** Material provided **
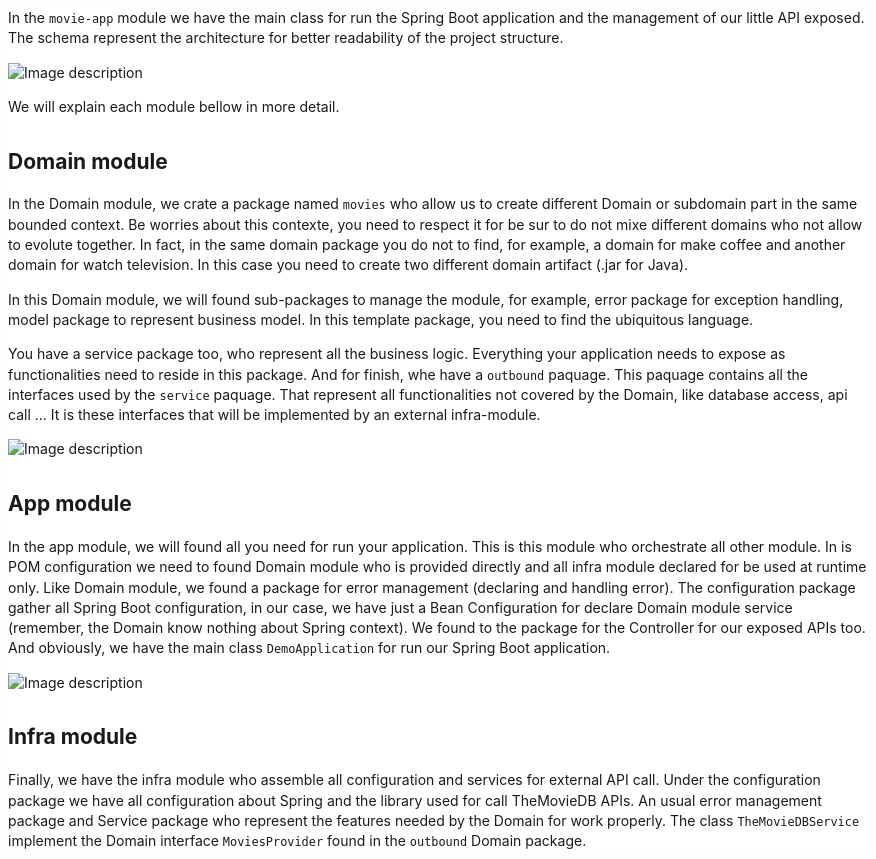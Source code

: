 In the `movie-app` module we have the main class for run the Spring Boot application and the management of our little API exposed.
The schema represent the architecture for better readability of the project structure.


![Image description](https://dev-to-uploads.s3.amazonaws.com/uploads/articles/w16e2cy90bqf7exveyzu.png)

We will explain each module bellow in more detail.

## Domain module

In the Domain module, we crate a package named `movies` who allow us to create different Domain or subdomain part in the same bounded context. Be worries about this contexte, you need to respect it for be sur to do not mixe different domains who not allow to evolute together.
In fact, in the same domain package you do not to find, for example, a domain for make coffee and another domain for watch television.
In this case you need to create two different domain artifact (.jar for Java).

In this Domain module, we will found sub-packages to manage the module, for example, error package for exception handling, model package to represent business model. In this template package, you need to find the ubiquitous language.

You have a service package too, who represent all the business logic. Everything your application needs to expose as functionalities need to reside in this package.
And for finish, whe have a `outbound` paquage. This paquage contains all the interfaces used by the `service` paquage. That represent all functionalities not covered by the Domain, like database access, api call ... It is these interfaces that will be implemented by an external infra-module.


![Image description](https://dev-to-uploads.s3.amazonaws.com/uploads/articles/m58f3kxukywd61y9kbnx.PNG)

## App module

In the app module, we will found all you need for run your application. This is this module who orchestrate all other module.
In is POM configuration we need to found Domain module who is provided directly and all infra module declared for be used at runtime only.
Like Domain module, we found a package for error management (declaring and handling error).
The configuration package gather all Spring Boot configuration, in our case, we have just a Bean Configuration for declare Domain module service (remember, the Domain know nothing about Spring context).
We found to the package for the Controller for our exposed APIs too.
And obviously, we have the main class `DemoApplication` for run our Spring Boot application.


![Image description](https://dev-to-uploads.s3.amazonaws.com/uploads/articles/m2278w8ytk604yde0lz4.PNG)

## Infra module

Finally, we have the infra module who assemble all configuration and services for external API call.
Under the configuration package we have all configuration about Spring and the library used for call TheMovieDB APIs.
An usual error management package and Service package who represent the features needed by the Domain for work properly.
The class `TheMovieDBService` implement the Domain interface `MoviesProvider` found in the `outbound` Domain package.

** Action item **
Copy each line above that contains the word "uploads".

** Final answer **
![Image description](https://dev-to-uploads.s3.amazonaws.com/uploads/articles/w16e2cy90bqf7exveyzu.png)
![Image description](https://dev-to-uploads.s3.amazonaws.com/uploads/articles/m58f3kxukywd61y9kbnx.PNG)
![Image description](https://dev-to-uploads.s3.amazonaws.com/uploads/articles/m2278w8ytk604yde0lz4.PNG)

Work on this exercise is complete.